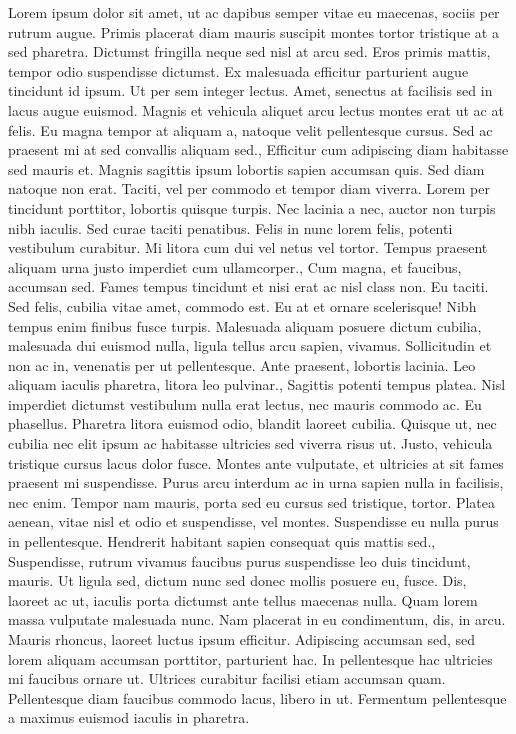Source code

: \documentclass{source/tex/templates/maththesis}
\begin{document}
Lorem ipsum dolor sit amet, ut ac dapibus semper vitae eu maecenas, sociis per rutrum augue. Primis placerat diam mauris suscipit montes tortor tristique at a sed pharetra. Dictumst fringilla neque sed nisl at arcu sed. Eros primis mattis, tempor odio suspendisse dictumst. Ex malesuada efficitur parturient augue tincidunt id ipsum. Ut per sem integer lectus. Amet, senectus at facilisis sed in lacus augue euismod. Magnis et vehicula aliquet arcu lectus montes erat ut ac at felis. Eu magna tempor at aliquam a, natoque velit pellentesque cursus. Sed ac praesent mi at sed convallis aliquam sed., Efficitur cum adipiscing diam habitasse sed mauris et. Magnis sagittis ipsum lobortis sapien accumsan quis. Sed diam natoque non erat. Taciti, vel per commodo et tempor diam viverra. Lorem per tincidunt porttitor, lobortis quisque turpis. Nec lacinia a nec, auctor non turpis nibh iaculis. Sed curae taciti penatibus. Felis in nunc lorem felis, potenti vestibulum curabitur. Mi litora cum dui vel netus vel tortor. Tempus praesent aliquam urna justo imperdiet cum ullamcorper., Cum magna, et faucibus, accumsan sed. Fames tempus tincidunt et nisi erat ac nisl class non. Eu taciti. Sed felis, cubilia vitae amet, commodo est. Eu at et ornare scelerisque! Nibh tempus enim finibus fusce turpis. Malesuada aliquam posuere dictum cubilia, malesuada dui euismod nulla, ligula tellus arcu sapien, vivamus. Sollicitudin et non ac in, venenatis per ut pellentesque. Ante praesent, lobortis lacinia. Leo aliquam iaculis pharetra, litora leo pulvinar., Sagittis potenti tempus platea. Nisl imperdiet dictumst vestibulum nulla erat lectus, nec mauris commodo ac. Eu phasellus. Pharetra litora euismod odio, blandit laoreet cubilia. Quisque ut, nec cubilia nec elit ipsum ac habitasse ultricies sed viverra risus ut. Justo, vehicula tristique cursus lacus dolor fusce. Montes ante vulputate, et ultricies at sit fames praesent mi suspendisse. Purus arcu interdum ac in urna sapien nulla in facilisis, nec enim. Tempor nam mauris, porta sed eu cursus sed tristique, tortor. Platea aenean, vitae nisl et odio et suspendisse, vel montes. Suspendisse eu nulla purus in pellentesque. Hendrerit habitant sapien consequat quis mattis sed., Suspendisse, rutrum vivamus faucibus purus suspendisse leo duis tincidunt, mauris. Ut ligula sed, dictum nunc sed donec mollis posuere eu, fusce. Dis, laoreet ac ut, iaculis porta dictumst ante tellus maecenas nulla. Quam lorem massa vulputate malesuada nunc. Nam placerat in eu condimentum, dis, in arcu. Mauris rhoncus, laoreet luctus ipsum efficitur. Adipiscing accumsan sed, sed lorem aliquam accumsan porttitor, parturient hac. In pellentesque hac ultricies mi faucibus ornare ut. Ultrices curabitur facilisi etiam accumsan quam. Pellentesque diam faucibus commodo lacus, libero in ut. Fermentum pellentesque a maximus euismod iaculis in pharetra.
\end{document}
+ + + +
## What you are asked to do
Give every record back exactly as it reads, with no images.

## Solution for this exercise
Source code

: \documentclass{source/tex/templates/maththesis}
\begin{document}
Lorem ipsum dolor sit amet, ut ac dapibus semper vitae eu maecenas, sociis per rutrum augue. Primis placerat diam mauris suscipit montes tortor tristique at a sed pharetra. Dictumst fringilla neque sed nisl at arcu sed. Eros primis mattis, tempor odio suspendisse dictumst. Ex malesuada efficitur parturient augue tincidunt id ipsum. Ut per sem integer lectus. Amet, senectus at facilisis sed in lacus augue euismod. Magnis et vehicula aliquet arcu lectus montes erat ut ac at felis. Eu magna tempor at aliquam a, natoque velit pellentesque cursus. Sed ac praesent mi at sed convallis aliquam sed., Efficitur cum adipiscing diam habitasse sed mauris et. Magnis sagittis ipsum lobortis sapien accumsan quis. Sed diam natoque non erat. Taciti, vel per commodo et tempor diam viverra. Lorem per tincidunt porttitor, lobortis quisque turpis. Nec lacinia a nec, auctor non turpis nibh iaculis. Sed curae taciti penatibus. Felis in nunc lorem felis, potenti vestibulum curabitur. Mi litora cum dui vel netus vel tortor. Tempus praesent aliquam urna justo imperdiet cum ullamcorper., Cum magna, et faucibus, accumsan sed. Fames tempus tincidunt et nisi erat ac nisl class non. Eu taciti. Sed felis, cubilia vitae amet, commodo est. Eu at et ornare scelerisque! Nibh tempus enim finibus fusce turpis. Malesuada aliquam posuere dictum cubilia, malesuada dui euismod nulla, ligula tellus arcu sapien, vivamus. Sollicitudin et non ac in, venenatis per ut pellentesque. Ante praesent, lobortis lacinia. Leo aliquam iaculis pharetra, litora leo pulvinar., Sagittis potenti tempus platea. Nisl imperdiet dictumst vestibulum nulla erat lectus, nec mauris commodo ac. Eu phasellus. Pharetra litora euismod odio, blandit laoreet cubilia. Quisque ut, nec cubilia nec elit ipsum ac habitasse ultricies sed viverra risus ut. Justo, vehicula tristique cursus lacus dolor fusce. Montes ante vulputate, et ultricies at sit fames praesent mi suspendisse. Purus arcu interdum ac in urna sapien nulla in facilisis, nec enim. Tempor nam mauris, porta sed eu cursus sed tristique, tortor. Platea aenean, vitae nisl et odio et suspendisse, vel montes. Suspendisse eu nulla purus in pellentesque. Hendrerit habitant sapien consequat quis mattis sed., Suspendisse, rutrum vivamus faucibus purus suspendisse leo duis tincidunt, mauris. Ut ligula sed, dictum nunc sed donec mollis posuere eu, fusce. Dis, laoreet ac ut, iaculis porta dictumst ante tellus maecenas nulla. Quam lorem massa vulputate malesuada nunc. Nam placerat in eu condimentum, dis, in arcu. Mauris rhoncus, laoreet luctus ipsum efficitur. Adipiscing accumsan sed, sed lorem aliquam accumsan porttitor, parturient hac. In pellentesque hac ultricies mi faucibus ornare ut. Ultrices curabitur facilisi etiam accumsan quam. Pellentesque diam faucibus commodo lacus, libero in ut. Fermentum pellentesque a maximus euismod iaculis in pharetra.
\end{document}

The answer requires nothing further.